# Are NVQ's recognised in B.C. Canada ??



## m field (Jan 27, 2010)

Hi i have an N.V.Q. level 3 in Early years care and education. and 9 years experience of working with children. I am just at the point of registering to do a level 4 and because we are hoping to be emigrating in approx. 12 months i am wondering if the qualifications will be recognised there ?? or if its a waste of time doing the level 4 ?? Help please !!

Thanks
Maria


----------



## Auld Yin (Mar 10, 2009)

m field said:


> Hi i have an N.V.Q. level 3 in Early years care and education. and 9 years experience of working with children. I am just at the point of registering to do a level 4 and because we are hoping to be emigrating in approx. 12 months i am wondering if the qualifications will be recognised there ?? or if its a waste of time doing the level 4 ?? Help please !!
> 
> Thanks
> Maria


I'm told from reliable sources that the NVQ qualification/process is not well understood and carries very little weight with employers in Canada.


----------



## inutley (Jun 9, 2009)

m field said:


> Hi i have an N.V.Q. level 3 in Early years care and education. and 9 years experience of working with children. I am just at the point of registering to do a level 4 and because we are hoping to be emigrating in approx. 12 months i am wondering if the qualifications will be recognised there ?? or if its a waste of time doing the level 4 ?? Help please !!
> 
> Thanks
> Maria


Hi Maria,

My wife was loking in to this as well and it appears that NVQ's (and most UK education equivalents) are not well recognised. However, if you have experience that will count and getting initial training so you can crossover should be straighforward. The link below should be of help with regard to requirements.
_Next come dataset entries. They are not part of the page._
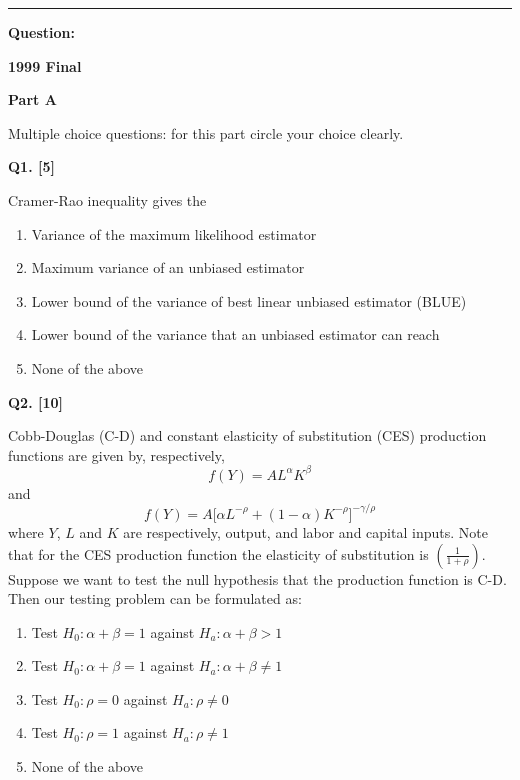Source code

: \documentclass[11pt]{article}
\begin{document}
\medskip
\hrule
\medskip
\textbf{Question:}


\clearpage

\begin{center}
    {\Large\bfseries 1999 Final}
\end{center}

\vspace{1em}

\begin{center}
\textbf{Part A}
\end{center}

\begingroup
\small
\setlength{\parskip}{0.1em}
Multiple choice questions: for this part circle your choice clearly.

\medskip
\textbf{Q1. [5]}

Cramer-Rao inequality gives the
\begin{enumerate}
\setlength{\itemsep}{0pt}\setlength{\parsep}{0pt}\setlength{\topsep}{2pt}
\item[(a)] Variance of the maximum likelihood estimator
\item[(b)] Maximum variance of an unbiased estimator
\item[(c)] Lower bound of the variance of best linear unbiased estimator (BLUE)
\item[(d)] Lower bound of the variance that an unbiased estimator can reach
\item[(e)] None of the above
\end{enumerate}

\medskip
\textbf{Q2. [10]}

Cobb-Douglas (C-D) and constant elasticity of substitution (CES) production functions are given by, respectively,
\[
f(Y)=AL^{\alpha}K^{\beta}
\]
and
\[
f(Y)=A\bigl[\alpha L^{-\rho}+(1-\alpha)K^{-\rho}\bigr]^{-\gamma/\rho}
\]
where $Y$, $L$ and $K$ are respectively, output, and labor and capital inputs. Note that for the CES production function the elasticity of substitution is $\left(\frac{1}{1+\rho}\right)$. Suppose we want to test the null hypothesis that the production function is C-D. Then our testing problem can be formulated as:
\begin{enumerate}
\setlength{\itemsep}{0pt}\setlength{\parsep}{0pt}\setlength{\topsep}{2pt}
\item[(a)] Test $H_0:\alpha+\beta=1$ against $H_a:\alpha+\beta>1$
\item[(b)] Test $H_0:\alpha+\beta=1$ against $H_a:\alpha+\beta\neq1$
\item[(c)] Test $H_0:\rho=0$ against $H_a:\rho\neq0$
\item[(d)] Test $H_0:\rho=1$ against $H_a:\rho\neq1$
\item[(e)] None of the above
\end{enumerate}
\endgroup
\end{document}
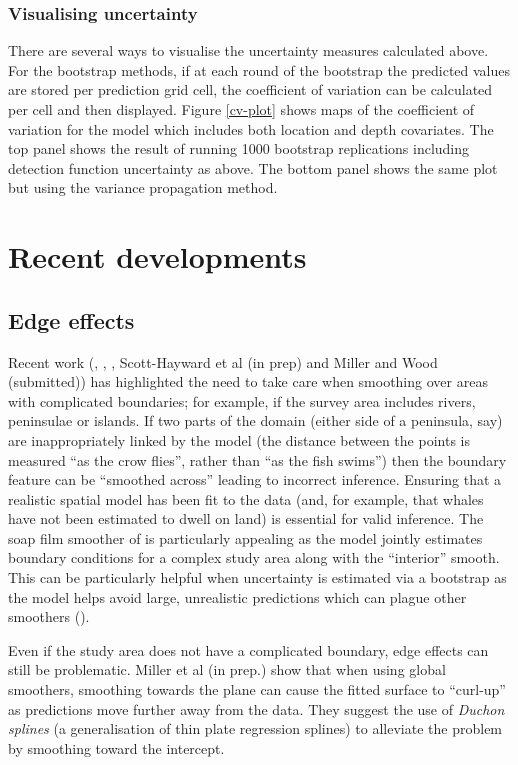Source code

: \documentclass[a4paper,12pt]{article}
\begin{document}
\subsubsection*{Visualising uncertainty}

There are several ways to visualise the uncertainty measures calculated above. For the bootstrap methods, if at each round of the bootstrap the predicted values are stored per prediction grid cell, the coefficient of variation can be calculated per cell and then displayed. Figure \ref{cv-plot} shows maps of the coefficient of variation for the model which includes both location and depth covariates. The top panel shows the result of running 1000 bootstrap replications including detection function uncertainty as above. The bottom panel shows the same plot but using the variance propagation method.


\section*{Recent developments}
\label{s:recentadvances}

\subsection*{Edge effects}
\label{s:leakage}

Recent work (\cite{Ramsay:2002uo}, \cite{Wang:2007tf}, \cite{Wood:2008vo}, Scott-Hayward et al (in prep) and Miller and Wood (submitted)) has highlighted the need to take care when smoothing over areas with complicated boundaries; for example, if the survey area includes rivers, peninsulae or islands. If two parts of the domain (either side of a peninsula, say) are inappropriately linked by the model (the distance between the points is measured ``as the crow flies'', rather than ``as the fish swims'') then the boundary feature can be ``smoothed across'' leading to incorrect inference. Ensuring that a realistic spatial model has been fit to the data (and, for example, that whales have not been estimated to dwell on land) is essential for valid inference. The soap film smoother of \cite{Wood:2008vo} is particularly appealing as the model jointly estimates boundary conditions for a complex study area along with the ``interior'' smooth. This can be particularly helpful when uncertainty is estimated via a bootstrap as the model helps avoid large, unrealistic predictions which can plague other smoothers (\cite{Bravington:2009vo}).

Even if the study area does not have a complicated boundary, edge effects can still be problematic. Miller et al (in prep.) show that when using global smoothers, smoothing towards the plane can cause the fitted surface to ``curl-up'' as predictions move further away from the data. They suggest the use of \textit{Duchon splines} (a generalisation of thin plate regression splines) to alleviate the problem by smoothing toward the intercept.
\end{document}
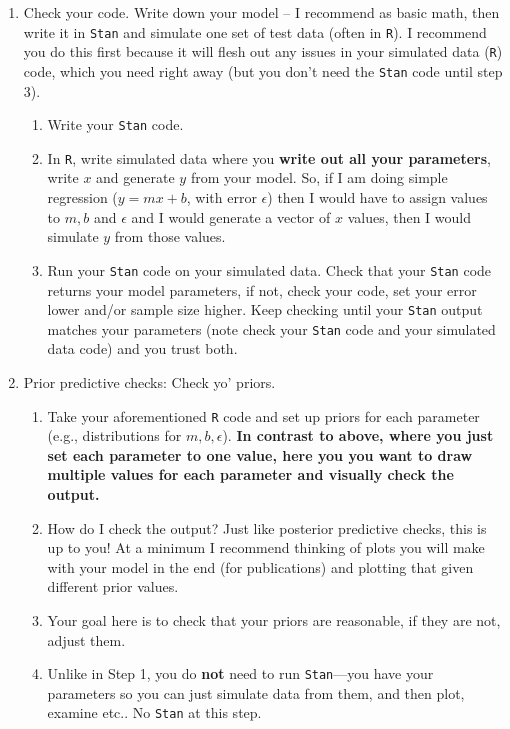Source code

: \documentclass[11pt]{article}
\begin{document}
\begin{enumerate}
\item Check your code. Write down your model -- I recommend as basic math, then write it in \verb|Stan| and simulate one set of test data (often in \verb|R|). I recommend you do this first because it will flesh out any issues in your simulated data (\verb|R|) code, which you need right away (but you don't need the \verb|Stan| code until step 3).
\begin{enumerate}
\item Write your \verb|Stan| code.
\item In \verb|R|, write simulated data where you {\bf write out all your parameters}, write $x$ and generate $y$ from your model. So, if I am doing simple regression ($y=mx+b$, with error $\epsilon$) then I would have to assign values to $m, b$ and $\epsilon$ and I would generate a vector of $x$ values, then I would simulate $y$ from those values.
\item Run your \verb|Stan| code on your simulated data. Check that your \verb|Stan| code returns your model parameters, if not, check your code, set your error lower and/or sample size higher. Keep checking until your \verb|Stan| output matches your parameters (note check your \verb|Stan| code and your simulated data code) and you trust both.
\end{enumerate}
\item Prior predictive checks: Check yo' priors.
\begin{enumerate}
\item Take your aforementioned \verb|R| code and set up priors for each parameter (e.g., distributions for $m, b, \epsilon$). {\bf In contrast to above, where you just set each parameter to one value, here you you want to draw multiple values for each parameter and visually check the output.} 
\item How do I check the output? Just like posterior predictive checks, this is up to you! At a minimum I recommend thinking of plots you will make with your model in the end (for publications) and plotting that given different prior values.
\item Your goal here is to check that your priors are reasonable, if they are not, adjust them. 
\item Unlike in Step 1, you do {\bf not} need to run \verb|Stan|---you have your parameters so you can just simulate data from them, and then plot, examine etc.. No \verb|Stan| at this step. 
\end{enumerate}

\end{enumerate}
\end{document}
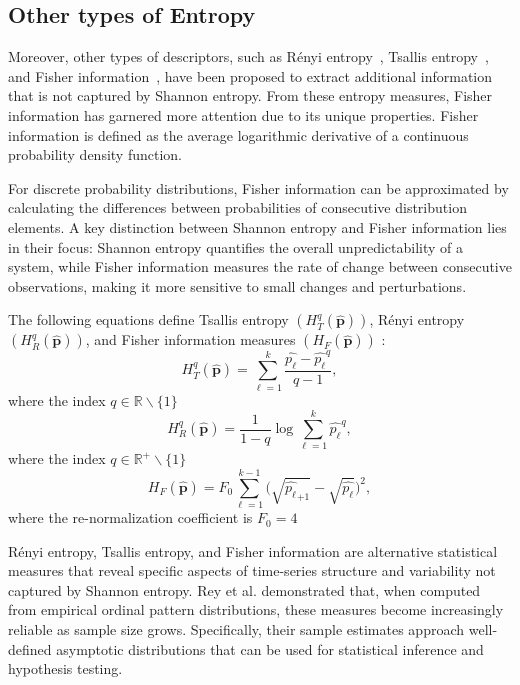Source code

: \subsection{Other types of Entropy}

Moreover, other types of descriptors, such as Rényi entropy~\cite{renyi1961measures}, Tsallis entropy~\cite{tsallis1988possible}, and Fisher information~\cite{frieden2004science}, have been proposed to extract additional information that is not captured by Shannon entropy.
From these entropy measures, Fisher information has garnered more attention due to its unique properties. Fisher information is defined as the average logarithmic derivative of a continuous probability density function.

For discrete probability distributions, Fisher information can be approximated by calculating the differences between probabilities of consecutive distribution elements. A key distinction between Shannon entropy and Fisher information lies in their focus: Shannon entropy quantifies the overall unpredictability of a system, while Fisher information measures the rate of change between consecutive observations, making it more sensitive to small changes and perturbations.

The following equations define Tsallis entropy $	(H_{T}^{q}(\widehat{\mathbf{p}}))$, Rényi entropy $(H_{R}^{q}(\widehat{\mathbf{p}}))$, and Fisher information measures $(H_{F}(\widehat{\mathbf{p}}))$ \cite{sanchez2009discrete} :
\begin{equation}
	H_{T}^{q}(\widehat{\mathbf{p}})=\sum_{\ell=1}^{k}\dfrac{\widehat{p_\ell}-\widehat{p_\ell}^q}{q-1},
\end{equation}
where the index $q\in \mathbb{R}\backslash \{1\}$
\begin{equation}
	H_{R}^{q}(\widehat{\mathbf{p}})=\dfrac{1}{1-q} \log \sum_{\ell=1}^{k}{\widehat{p_\ell}}^q,
\end{equation}
where the index $q\in \mathbb{R}^{+}\backslash \{1\}$
\begin{equation}
	H_F(\widehat{\mathbf{p}})=F_0\sum_{\ell=1}^{k-1}\Big(\sqrt{\widehat{p_\ell}_{+1}}-\sqrt{\widehat{p_\ell}}\Big)^2 ,
\end{equation}
where the re-normalization coefficient is $F_0=4$ \cite{sanchez2009discrete}

Rényi entropy, Tsallis entropy, and Fisher information are alternative statistical measures that reveal specific aspects of time-series structure and variability not captured by Shannon entropy. Rey et al. demonstrated that, when computed from empirical ordinal pattern distributions, these measures become increasingly reliable as sample size grows. Specifically, their sample estimates approach well-defined asymptotic distributions that can be used for statistical inference and hypothesis testing.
ECE Registry - Early Childhood Educator Training


----------



## m field (Jan 27, 2010)

Great thanks for that .


----------



## Irma (Oct 21, 2010)

*NVQS in Canada*

First of all the provinces have different requirements and standards so you need to be specific about the Province 
Typically Nvqs are not recognized in as much that you can get automatic provincial equivalency.
However in some provinces immigrants ( this also applies to people moving between provinces) can "challenge" an examination. In other words you can sit an exam to demonstrate your skills.
Cheers


----------